Beckett afirma que nasceu numa sexta-feira, 13 de abril de 1906. Knowlson diz que há dúvidas sobre essa data, mas o mais interessante no episódio é o distanciamento do pai, que vai passear nas montanhas para não acompanhar o trabalho de parto. Ao voltar para casa, o menino ainda não havia nascido, o pai ficou dentro do carro esperando que alguém gritasse: acabou. Esse "acabou", em outro momento, é retomado por Beckett para a expressão com que se saúda o nascimento de um personagem.
Knowlson não quis fazer uma ligação, mas também uma frase inicial em "Fim de Jogo", bastante significativa: "Acabou, Clov, acabamos...".
Ninguém teve seus textos tão interpretados como Beckett, de forma que é melhor deixá-lo em paz e talvez o livro de Knowlson consiga este feito, porque eram amigos e o texto foi trabalhado num nível de cooperação que Beckett não manteve por exemplo com Deirdre Bair, que publicou em 1978 a primeira grande biografia do escritor.
Nascido numa sexta-feira 13, numa família de grandes nadadores, Beckett reapareceu para mim com a chuva na estante. Havia outros livros que agora tento, pacientemente, recuperar, principalmente um ensaio sobre o colonialismo e sua invasão biológica, trazendo vírus, plantas e arrasando parte do que encontrou pela frente.
Beckett reina soberano entre os desabrigados da minha estante. Vejo suas fotos com óculos escuros redondos e penso nas primeiras performances de teatro de rua que vi na Escandinávia. Havia sempre um homem de cadeira de rodas, velho e magro, com óculos redondos e um gorro azul marinho.
Até que ponto sua própria imagem influenciou a concepção de alguns personagens. Beckett era muito preocupado em separar a vida da obra e por isso relutou tanto em admitir uma biografia. Foi um artista que se bateu contra o nazismo na guerra, chegou a ser condecorado, mas procurou isto tudo na maior discrição.
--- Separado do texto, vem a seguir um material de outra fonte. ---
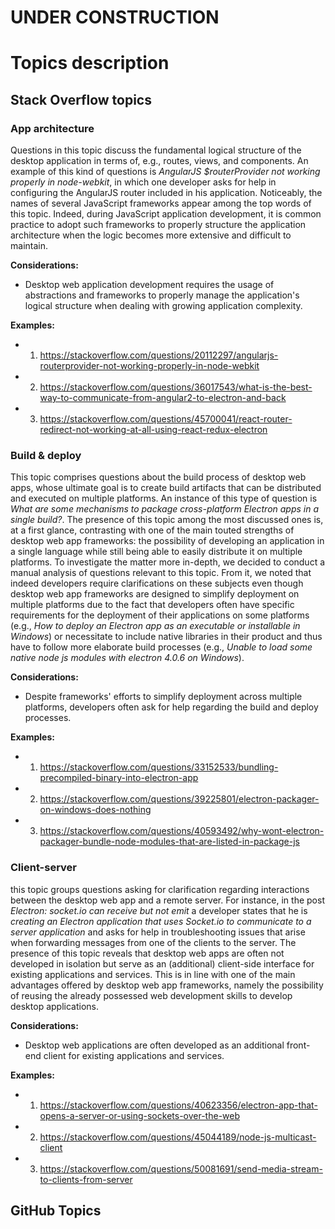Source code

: # UNDER CONSTRUCTION

# Topics description

## Stack Overflow topics

### App architecture

Questions in this topic discuss the fundamental logical structure of the desktop application in terms of, e.g., routes, views, and components. An example of this kind of questions is *AngularJS $routerProvider not working properly in node-webkit*, in which one developer asks for help in configuring the AngularJS router included in his application. Noticeably, the names of several JavaScript frameworks appear among the top words of this topic. Indeed, during JavaScript application development, it is common practice to adopt such frameworks to properly structure the application architecture when the logic becomes more extensive and difficult to maintain.

**Considerations:**
  * Desktop web application development requires the usage of abstractions and frameworks to properly manage the application's logical structure when dealing with growing application complexity.

**Examples:**
  * 1) https://stackoverflow.com/questions/20112297/angularjs-routerprovider-not-working-properly-in-node-webkit
  * 2) https://stackoverflow.com/questions/36017543/what-is-the-best-way-to-communicate-from-angular2-to-electron-and-back
  * 3) https://stackoverflow.com/questions/45700041/react-router-redirect-not-working-at-all-using-react-redux-electron


### Build & deploy

This topic comprises questions about the build process of desktop web apps, whose ultimate goal is to create build artifacts that can be distributed and executed on multiple platforms. An instance of this type of question is *What are some mechanisms to package cross-platform Electron apps in a single build?*. The presence of this topic among the most discussed ones is, at a first glance, contrasting with one of the main touted strengths of desktop web app frameworks: the possibility of developing an application in a single language while still being able to easily distribute it on multiple platforms. To investigate the matter more in-depth, we decided to conduct a manual analysis of questions relevant to this topic. From it, we noted that indeed developers require clarifications on these subjects even though desktop web app frameworks are designed to simplify deployment on multiple platforms due to the fact that developers often have specific requirements for the deployment of their applications on some platforms (e.g., *How to deploy an Electron app as an executable or installable in Windows*) or necessitate to include native libraries in their product and thus have to follow more elaborate build processes (e.g., *Unable to load some native node js modules with electron 4.0.6 on Windows*). 

**Considerations:**
  * Despite frameworks' efforts to simplify deployment across multiple platforms, developers often ask for help regarding the build and deploy processes.
	
 **Examples:**
  * 1) https://stackoverflow.com/questions/33152533/bundling-precompiled-binary-into-electron-app
  * 2) https://stackoverflow.com/questions/39225801/electron-packager-on-windows-does-nothing
  * 3) https://stackoverflow.com/questions/40593492/why-wont-electron-packager-bundle-node-modules-that-are-listed-in-package-js

### Client-server

this topic groups questions asking for clarification regarding interactions between the desktop web app and a remote server. For instance, in the post *Electron: socket.io can receive but not emit* a developer states that he is *creating an Electron application that uses Socket.io to communicate to a server application* and asks for help in troubleshooting issues that arise when forwarding messages from one of the clients to the server. The presence of this topic reveals that desktop web apps are often not developed in isolation but serve as an (additional) client-side interface for existing applications and services. This is in line with one of the main advantages offered by desktop web app frameworks, namely the possibility of reusing the already possessed web development skills to develop desktop applications. 

**Considerations:**
 * Desktop web applications are often developed as an additional front-end client for existing applications and services.

**Examples:**
  * 1) https://stackoverflow.com/questions/40623356/electron-app-that-opens-a-server-or-using-sockets-over-the-web
  * 2) https://stackoverflow.com/questions/45044189/node-js-multicast-client
  * 3) https://stackoverflow.com/questions/50081691/send-media-stream-to-clients-from-server
  
  
## GitHub Topics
Vê-lo diante dos tribunais irlandeses, acusado de escrever obscenidades, saber que alguns de seus primeiros livros foram um fracasso arrasador de vendas, é um grande projeto de verão. Pode-se sair dele com um aprendizado sobre como escreve, ou um aprendizado sobre como se cala.
A chuva boa e prazenteira dos versos de Tom caiu pesada no Jardim Botânico, quase uma tragédia. Mas lá está Beckett, com os dedos tapando a própria boca, nariz adunco, óculos secando debaixo da lâmpada, parecendo dizer: sobrevivi, sobrevivemos.